[Plain-text document sources]
______

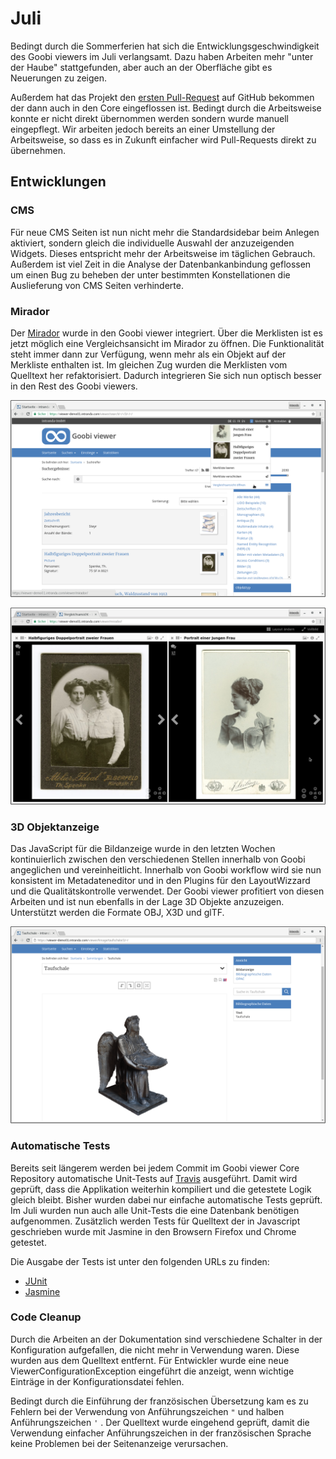 # Juli

Bedingt durch die Sommerferien hat sich die Entwicklungsgeschwindigkeit des Goobi viewers im Juli verlangsamt. Dazu haben Arbeiten mehr "unter der Haube" stattgefunden, aber auch an der Oberfläche gibt es Neuerungen zu zeigen.

Außerdem hat das Projekt den [ersten Pull-Request](https://github.com/intranda/goobi-viewer-core/pull/1) auf GitHub bekommen der dann auch in den Core eingeflossen ist. Bedingt durch die Arbeitsweise konnte er nicht direkt übernommen werden sondern wurde manuell eingepflegt. Wir arbeiten jedoch bereits an einer Umstellung der Arbeitsweise, so dass es in Zukunft einfacher wird Pull-Requests direkt zu übernehmen.

## Entwicklungen

### CMS

Für neue CMS Seiten ist nun nicht mehr die Standardsidebar beim Anlegen aktiviert, sondern gleich die individuelle Auswahl der anzuzeigenden Widgets. Dieses entspricht mehr der Arbeitsweise im täglichen Gebrauch. Außerdem ist viel Zeit in die Analyse der Datenbankanbindung geflossen um einen Bug zu beheben der unter bestimmten Konstellationen die Auslieferung von CMS Seiten verhinderte.

### Mirador

Der [Mirador](http://projectmirador.org/) wurde in den Goobi viewer integriert. Über die Merklisten ist es jetzt möglich eine Vergleichsansicht im Mirador zu öffnen. Die Funktionalität steht immer dann zur Verfügung, wenn mehr als ein Objekt auf der Merkliste enthalten ist. Im gleichen Zug wurden die Merklisten vom Quelltext her refaktorisiert. Dadurch integrieren Sie sich nun optisch besser in den Rest des Goobi viewers.

![Die Vergleichsansicht kann aus der Merkliste heraus ge&#xF6;ffnet werden](../../.gitbook/assets/vergleichsansicht_oeffnen.png)

![Beispiel f&#xFC;r die Vergleichsansicht im Mirador](../../.gitbook/assets/vergleichsansicht.png)

### 3D Objektanzeige

Das JavaScript für die Bildanzeige wurde in den letzten Wochen kontinuierlich zwischen den verschiedenen Stellen innerhalb von Goobi angeglichen und vereinheitlicht. Innerhalb von Goobi workflow wird sie nun konsistent im Metadateneditor und in den Plugins für den LayoutWizzard und die Qualitätskontrolle verwendet. Der Goobi viewer profitiert von diesen Arbeiten und ist nun ebenfalls in der Lage 3D Objekte anzuzeigen. Unterstützt werden die Formate OBJ, X3D und glTF.

![Ein Beispiel 3D-Objekt in dem Goobi viewer](../../.gitbook/assets/3d_objekt.png)

### Automatische Tests

Bereits seit längerem werden bei jedem Commit im Goobi viewer Core Repository automatische Unit-Tests auf [Travis](https://travis-ci.org/intranda/goobi-viewer-core/) ausgeführt. Damit wird geprüft, dass die Applikation weiterhin kompiliert und die getestete Logik gleich bleibt. Bisher wurden dabei nur einfache automatische Tests geprüft. Im Juli wurden nun auch alle Unit-Tests die eine Datenbank benötigen aufgenommen. Zusätzlich werden Tests für Quelltext der in Javascript geschrieben wurde mit Jasmine in den Browsern Firefox und Chrome getestet.

Die Ausgabe der Tests ist unter den folgenden URLs zu finden:

* [JUnit](https://intranda.github.io/goobi-viewer-core/goobi-viewer-core/test-reports-html/)
* [Jasmine](https://intranda.github.io/goobi-viewer-core/goobi-viewer-core/test-reports-karma/)

### Code Cleanup

Durch die Arbeiten an der Dokumentation sind verschiedene Schalter in der Konfiguration aufgefallen, die nicht mehr in Verwendung waren. Diese wurden aus dem Quelltext entfernt. Für Entwickler wurde eine neue ViewerConfigurationException eingeführt die anzeigt, wenn wichtige Einträge in der Konfigurationsdatei fehlen.

Bedingt durch die Einführung der französischen Übersetzung kam es zu Fehlern bei der Verwendung von Anführungszeichen `"` und halben Anführungszeichen `'` . Der Quelltext wurde eingehend geprüft, damit die Verwendung einfacher Anführungszeichen in der französischen Sprache keine Problemen bei der Seitenanzeige verursachen.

______

# [GOAL OF THE EXERCISE]
Reproduce every entry above in full and exactly, though not its pictures.

# [PROBLEM SOLUTION]
 # Juli

Bedingt durch die Sommerferien hat sich die Entwicklungsgeschwindigkeit des Goobi viewers im Juli verlangsamt. Dazu haben Arbeiten mehr "unter der Haube" stattgefunden, aber auch an der Oberfläche gibt es Neuerungen zu zeigen.

Außerdem hat das Projekt den [ersten Pull-Request](https://github.com/intranda/goobi-viewer-core/pull/1) auf GitHub bekommen der dann auch in den Core eingeflossen ist. Bedingt durch die Arbeitsweise konnte er nicht direkt übernommen werden sondern wurde manuell eingepflegt. Wir arbeiten jedoch bereits an einer Umstellung der Arbeitsweise, so dass es in Zukunft einfacher wird Pull-Requests direkt zu übernehmen.

## Entwicklungen

### CMS

Für neue CMS Seiten ist nun nicht mehr die Standardsidebar beim Anlegen aktiviert, sondern gleich die individuelle Auswahl der anzuzeigenden Widgets. Dieses entspricht mehr der Arbeitsweise im täglichen Gebrauch. Außerdem ist viel Zeit in die Analyse der Datenbankanbindung geflossen um einen Bug zu beheben der unter bestimmten Konstellationen die Auslieferung von CMS Seiten verhinderte.

### Mirador

Der [Mirador](http://projectmirador.org/) wurde in den Goobi viewer integriert. Über die Merklisten ist es jetzt möglich eine Vergleichsansicht im Mirador zu öffnen. Die Funktionalität steht immer dann zur Verfügung, wenn mehr als ein Objekt auf der Merkliste enthalten ist. Im gleichen Zug wurden die Merklisten vom Quelltext her refaktorisiert. Dadurch integrieren Sie sich nun optisch besser in den Rest des Goobi viewers.

![Die Vergleichsansicht kann aus der Merkliste heraus ge&#xF6;ffnet werden](../../.gitbook/assets/vergleichsansicht_oeffnen.png)

![Beispiel f&#xFC;r die Vergleichsansicht im Mirador](../../.gitbook/assets/vergleichsansicht.png)

### 3D Objektanzeige

Das JavaScript für die Bildanzeige wurde in den letzten Wochen kontinuierlich zwischen den verschiedenen Stellen innerhalb von Goobi angeglichen und vereinheitlicht. Innerhalb von Goobi workflow wird sie nun konsistent im Metadateneditor und in den Plugins für den LayoutWizzard und die Qualitätskontrolle verwendet. Der Goobi viewer profitiert von diesen Arbeiten und ist nun ebenfalls in der Lage 3D Objekte anzuzeigen. Unterstützt werden die Formate OBJ, X3D und glTF.

![Ein Beispiel 3D-Objekt in dem Goobi viewer](../../.gitbook/assets/3d_objekt.png)

### Automatische Tests

Bereits seit längerem werden bei jedem Commit im Goobi viewer Core Repository automatische Unit-Tests auf [Travis](https://travis-ci.org/intranda/goobi-viewer-core/) ausgeführt. Damit wird geprüft, dass die Applikation weiterhin kompiliert und die getestete Logik gleich bleibt. Bisher wurden dabei nur einfache automatische Tests geprüft. Im Juli wurden nun auch alle Unit-Tests die eine Datenbank benötigen aufgenommen. Zusätzlich werden Tests für Quelltext der in Javascript geschrieben wurde mit Jasmine in den Browsern Firefox und Chrome getestet.

Die Ausgabe der Tests ist unter den folgenden URLs zu finden:

* [JUnit](https://intranda.github.io/goobi-viewer-core/goobi-viewer-core/test-reports-html/)
* [Jasmine](https://intranda.github.io/goobi-viewer-core/goobi-viewer-core/test-reports-karma/)

### Code Cleanup

Durch die Arbeiten an der Dokumentation sind verschiedene Schalter in der Konfiguration aufgefallen, die nicht mehr in Verwendung waren. Diese wurden aus dem Quelltext entfernt. Für Entwickler wurde eine neue ViewerConfigurationException eingeführt die anzeigt, wenn wichtige Einträge in der Konfigurationsdatei fehlen.

Bedingt durch die Einführung der französischen Übersetzung kam es zu Fehlern bei der Verwendung von Anführungszeichen `"` und halben Anführungszeichen `'` . Der Quelltext wurde eingehend geprüft, damit die Verwendung einfacher Anführungszeichen in der französischen Sprache keine Problemen bei der Seitenanzeige verursachen.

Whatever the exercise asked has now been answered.